The slight increase in wheelbase length will benefit second-row passengers; the third-row is still best reserved for children.
Gesture control is still present. But this time around, it recognises an additional two gestures, enabling you to turn pages like Tom Cruise did in Minority Report. I’m not a fan of this feature, though.
Equally futuristic is “Hey BMW”, the brand’s Intelligent Personal Assistant. This voice- activated feature can tell you, in real-time, the latest news and current weather. It can also set the fastest navigation route for you during peak-hour traffic.
If you’re less tech-inclined, the less fancy but perhaps more practical iDrive knob and touchscreen interface are still present.
At the heart of OS 7.0 is Open Mobility Cloud, which interfaces with other digital devices. The operating system can receive over-the-air updates as well.
Like many newer BMWs, the latest X5 has Apple CarPlay. Wireless charging, USB-A and even USB-C ports are also standard. But strangely, there is no Android Auto.
Compared to its predecessor, the new X5 (codenamed G05) is 4922mm (plus 36mm) long, 2004mm (plus 66mm) wide and 1745mm (minus 17mm) tall.
The X5 has a distinctly athletic appearance, thanks to its new design language, which is sharper and more chiselled overall. There is a prominent shoulder-line kink towards the rear haunches which makes it look sportier.

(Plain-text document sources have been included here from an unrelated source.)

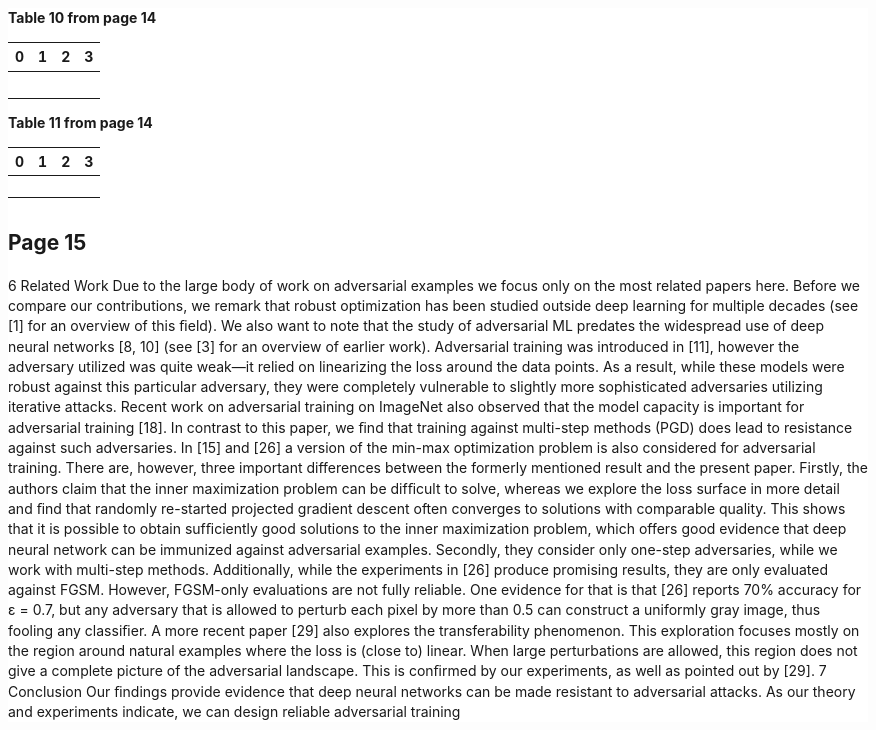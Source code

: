 **Table 10 from page 14**

| 0   | 1   | 2   | 3   |
|:----|:----|:----|:----|
|     |     |     |     |
|     |     |     |     |
|     |     |     |     |
|     |     |     |     |
|     |     |     |     |

**Table 11 from page 14**

| 0   | 1   | 2   | 3   |
|:----|:----|:----|:----|
|     |     |     |     |
|     |     |     |     |
|     |     |     |     |
|     |     |     |     |



## Page 15

6
Related Work
Due to the large body of work on adversarial examples we focus only on the most related papers
here. Before we compare our contributions, we remark that robust optimization has been studied
outside deep learning for multiple decades (see [1] for an overview of this ﬁeld). We also want to
note that the study of adversarial ML predates the widespread use of deep neural networks [8, 10]
(see [3] for an overview of earlier work).
Adversarial training was introduced in [11], however the adversary utilized was quite weak—it
relied on linearizing the loss around the data points. As a result, while these models were robust
against this particular adversary, they were completely vulnerable to slightly more sophisticated
adversaries utilizing iterative attacks.
Recent work on adversarial training on ImageNet also observed that the model capacity is
important for adversarial training [18]. In contrast to this paper, we ﬁnd that training against
multi-step methods (PGD) does lead to resistance against such adversaries.
In [15] and [26] a version of the min-max optimization problem is also considered for adversarial
training. There are, however, three important differences between the formerly mentioned result
and the present paper. Firstly, the authors claim that the inner maximization problem can be difﬁcult
to solve, whereas we explore the loss surface in more detail and ﬁnd that randomly re-started
projected gradient descent often converges to solutions with comparable quality. This shows that it
is possible to obtain sufﬁciently good solutions to the inner maximization problem, which offers
good evidence that deep neural network can be immunized against adversarial examples. Secondly,
they consider only one-step adversaries, while we work with multi-step methods. Additionally,
while the experiments in [26] produce promising results, they are only evaluated against FGSM.
However, FGSM-only evaluations are not fully reliable. One evidence for that is that [26] reports
70% accuracy for ε = 0.7, but any adversary that is allowed to perturb each pixel by more than 0.5
can construct a uniformly gray image, thus fooling any classiﬁer.
A more recent paper [29] also explores the transferability phenomenon. This exploration
focuses mostly on the region around natural examples where the loss is (close to) linear. When
large perturbations are allowed, this region does not give a complete picture of the adversarial
landscape. This is conﬁrmed by our experiments, as well as pointed out by [29].
7
Conclusion
Our ﬁndings provide evidence that deep neural networks can be made resistant to adversarial
attacks. As our theory and experiments indicate, we can design reliable adversarial training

An oversized single-piece kidney grille certainly creates a bolder, chunkier face to match. As expected, this signature grille comes with active air-flaps for increased aerodynamic efficiency.
The LED lamps have been redesigned, too. The M Sport variant has long-reach Laserlights, which have a range of up to 500m. If that’s not “bling” enough, there are optional 22- inch wheels for buyers who want an even more macho look.